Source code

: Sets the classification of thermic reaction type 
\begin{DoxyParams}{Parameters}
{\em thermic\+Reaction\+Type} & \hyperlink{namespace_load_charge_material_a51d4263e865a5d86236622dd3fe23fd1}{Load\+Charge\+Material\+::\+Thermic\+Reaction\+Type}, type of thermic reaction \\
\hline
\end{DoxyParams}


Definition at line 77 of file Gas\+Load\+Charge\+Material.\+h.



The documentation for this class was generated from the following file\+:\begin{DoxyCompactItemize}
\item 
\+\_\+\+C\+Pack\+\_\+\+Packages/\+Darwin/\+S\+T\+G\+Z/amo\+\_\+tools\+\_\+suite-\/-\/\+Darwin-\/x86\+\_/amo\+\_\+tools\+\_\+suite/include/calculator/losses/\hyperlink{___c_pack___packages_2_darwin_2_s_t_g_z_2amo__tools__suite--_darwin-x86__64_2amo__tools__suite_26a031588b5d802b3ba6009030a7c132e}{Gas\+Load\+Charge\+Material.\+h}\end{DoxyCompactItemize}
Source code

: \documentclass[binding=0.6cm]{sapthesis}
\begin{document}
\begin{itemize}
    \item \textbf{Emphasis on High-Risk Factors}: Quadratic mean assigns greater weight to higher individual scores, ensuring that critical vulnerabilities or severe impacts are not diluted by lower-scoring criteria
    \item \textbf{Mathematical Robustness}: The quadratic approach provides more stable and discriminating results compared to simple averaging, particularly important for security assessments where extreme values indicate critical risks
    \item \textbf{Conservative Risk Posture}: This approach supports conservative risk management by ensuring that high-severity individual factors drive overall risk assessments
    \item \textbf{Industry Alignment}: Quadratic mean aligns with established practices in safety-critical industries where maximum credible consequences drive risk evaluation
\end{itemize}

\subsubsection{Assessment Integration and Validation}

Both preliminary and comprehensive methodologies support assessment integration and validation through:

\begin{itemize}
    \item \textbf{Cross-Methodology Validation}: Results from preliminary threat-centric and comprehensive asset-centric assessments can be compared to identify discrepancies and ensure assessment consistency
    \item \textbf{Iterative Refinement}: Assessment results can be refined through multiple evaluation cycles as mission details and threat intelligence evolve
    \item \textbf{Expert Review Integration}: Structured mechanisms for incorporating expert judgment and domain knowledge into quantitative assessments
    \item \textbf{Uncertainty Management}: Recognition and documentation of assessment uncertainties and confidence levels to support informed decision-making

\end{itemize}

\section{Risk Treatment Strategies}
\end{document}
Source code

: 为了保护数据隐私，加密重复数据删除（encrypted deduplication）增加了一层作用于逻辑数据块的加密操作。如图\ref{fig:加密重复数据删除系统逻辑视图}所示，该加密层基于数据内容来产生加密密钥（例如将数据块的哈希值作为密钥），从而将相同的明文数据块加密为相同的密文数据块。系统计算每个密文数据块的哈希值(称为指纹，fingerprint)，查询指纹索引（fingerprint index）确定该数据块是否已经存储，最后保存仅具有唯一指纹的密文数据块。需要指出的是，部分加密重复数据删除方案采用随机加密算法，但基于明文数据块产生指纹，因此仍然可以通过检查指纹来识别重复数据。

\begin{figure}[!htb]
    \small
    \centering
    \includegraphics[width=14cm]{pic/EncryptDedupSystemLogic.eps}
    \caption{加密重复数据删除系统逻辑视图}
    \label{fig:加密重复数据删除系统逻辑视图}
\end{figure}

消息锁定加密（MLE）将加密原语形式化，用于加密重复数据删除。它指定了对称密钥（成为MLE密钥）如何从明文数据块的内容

____

▸ TASK STATEMENT
All lines in the preceding records that hold the word "evaluation" need to be copied.

▸ ANSWER AREA
    \item \textbf{Industry Alignment}: Quadratic mean aligns with established practices in safety-critical industries where maximum credible consequences drive risk evaluation
    \item \textbf{Iterative Refinement}: Assessment results can be refined through multiple evaluation cycles as mission details and threat intelligence evolve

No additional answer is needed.